Artinya: “Segala puji bagi Allah dengan pujian yang banyak, baik dan diberkahi. Pujian yang tidak tertolak, tidak ditinggalkan dan tidak dibuang (bahkan dibutuhkan). (Dialah) Rabb kami”. HR. Bukhari.
“Alhamdulillâhilladzî ath’amanî hâdzâ wa rozaqonîhi min ghoiri haulin minnî wa lâ quwwatin”.
Artinya: “Segala puji bagi Allah yang telah memberiku makanan ini, tanpa adanya daya dan kekuatan dariku”. HR. Abu Dawud dan sanadnya dinilai sahih oleh al-Hakim. Adapun Syaikh al-Albany menyatakan hadits ini hasan[1].
Catatan:
Masih ada redaksi hamdalah sesudah makan lainnya yang berlandaskan hadits sahih. Banyak di antaranya telah disebutkan oleh Imam an-Nawawy dalam kitabnya al-Adzkâr[2]. Adapun redaksi yang masyhur di kalangan banyak kaum muslimin yang berbunyi: “Alhamdulillahilladzî ath’amanâ wa saqônâ wa ja’alanâ minal muslimîn”, redaksi ini disebutkan dalam suatu hadits yang diriwayatkan Abu Dawud dan yang lainnya. Hanya saja hadits ini dinilai lemah oleh Imam adz-Dzahaby[3] dan Syaikh al-Albany[4]; dikarenakan sanadnya bermasalah[5].
Bersambung insyaAllah…
@ Pesantren “Tunas Ilmu” Kedungwuluh Purbalingga, 23 Rabi’uts Tsani 1435 / 24 Februari 2014
* Diringkas dan diterjemahkan dengan bebas oleh Abdullah Zaen, Lc., MA dari kitab Fiqh al-Ad’iyyah wa al-Adzkâr karya Syaikh Prof. Dr. Abdurrazzaq al-Badr (I/234-236), dengan berbagai tambahan.
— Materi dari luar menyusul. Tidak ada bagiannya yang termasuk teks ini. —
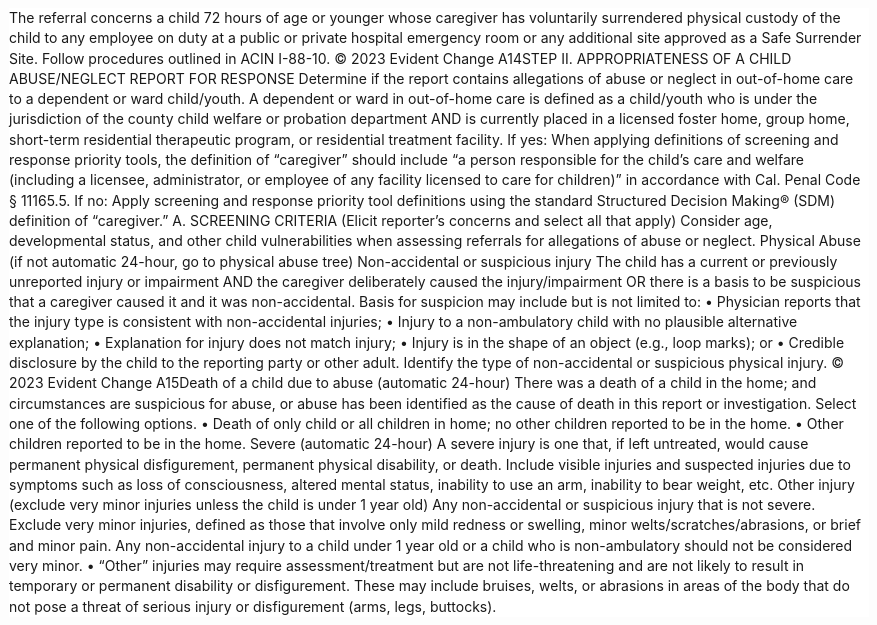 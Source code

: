The referral concerns a child 72 hours of age or younger whose caregiver has voluntarily surrendered
physical custody of the child to any employee on duty at a public or private hospital emergency room
or any additional site approved as a Safe Surrender Site. Follow procedures outlined in ACIN I-88-10.
© 2023 Evident Change A14STEP II. APPROPRIATENESS OF A CHILD ABUSE/NEGLECT REPORT FOR
RESPONSE
Determine if the report contains allegations of abuse or neglect in out-of-home care to a dependent or
ward child/youth.
A dependent or ward in out-of-home care is defined as a child/youth who is under the jurisdiction of
the county child welfare or probation department AND is currently placed in a licensed foster home,
group home, short-term residential therapeutic program, or residential treatment facility.
If yes: When applying definitions of screening and response priority tools, the definition of “caregiver”
should include “a person responsible for the child’s care and welfare (including a licensee, administrator,
or employee of any facility licensed to care for children)” in accordance with Cal. Penal Code § 11165.5.
If no: Apply screening and response priority tool definitions using the standard Structured Decision
Making® (SDM) definition of “caregiver.”
A. SCREENING CRITERIA (Elicit reporter’s concerns and select all that apply)
Consider age, developmental status, and other child vulnerabilities when assessing referrals for
allegations of abuse or neglect.
Physical Abuse (if not automatic 24-hour, go to physical abuse tree)
Non-accidental or suspicious injury
The child has a current or previously unreported injury or impairment AND the caregiver deliberately
caused the injury/impairment OR there is a basis to be suspicious that a caregiver caused it and it was
non-accidental. Basis for suspicion may include but is not limited to:
• Physician reports that the injury type is consistent with non-accidental injuries;
• Injury to a non-ambulatory child with no plausible alternative explanation;
• Explanation for injury does not match injury;
• Injury is in the shape of an object (e.g., loop marks); or
• Credible disclosure by the child to the reporting party or other adult.
Identify the type of non-accidental or suspicious physical injury.
© 2023 Evident Change A15Death of a child due to abuse (automatic 24-hour)
There was a death of a child in the home; and circumstances are suspicious for abuse, or abuse has
been identified as the cause of death in this report or investigation. Select one of the following options.
• Death of only child or all children in home; no other children reported to be in the home.
• Other children reported to be in the home.
Severe (automatic 24-hour)
A severe injury is one that, if left untreated, would cause permanent physical disfigurement, permanent
physical disability, or death. Include visible injuries and suspected injuries due to symptoms such as loss
of consciousness, altered mental status, inability to use an arm, inability to bear weight, etc.
Other injury (exclude very minor injuries unless the child is under 1 year old)
Any non-accidental or suspicious injury that is not severe.
Exclude very minor injuries, defined as those that involve only mild redness or swelling, minor
welts/scratches/abrasions, or brief and minor pain. Any non-accidental injury to a child under 1 year old
or a child who is non-ambulatory should not be considered very minor.
• “Other” injuries may require assessment/treatment but are not life-threatening and are not likely to
result in temporary or permanent disability or disfigurement. These may include bruises, welts, or
abrasions in areas of the body that do not pose a threat of serious injury or disfigurement (arms,
legs, buttocks).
[1] Lihat: Irwâ’ al-Ghalîl (VII/48 no. 1989).
[2] (hal. 339-342).
[3] Dalam kitabnya; Mîzân al-I’tidâl (I/228) beliau berkomentar bahwa hadits ini “gharîb munkar” (ganjil dan mungkar).
[4] Lihat catatan kaki beliau atas kitab Misykât al-Mashâbîh karya at-Tibrîzy (II/1216 no. 4204).
[5] Lihat: Nail al-Authâr bi Takhrîj Ahâdîts Kitâb al-Adzkâr karya Syaikh Salim al-Hilaly (I/527).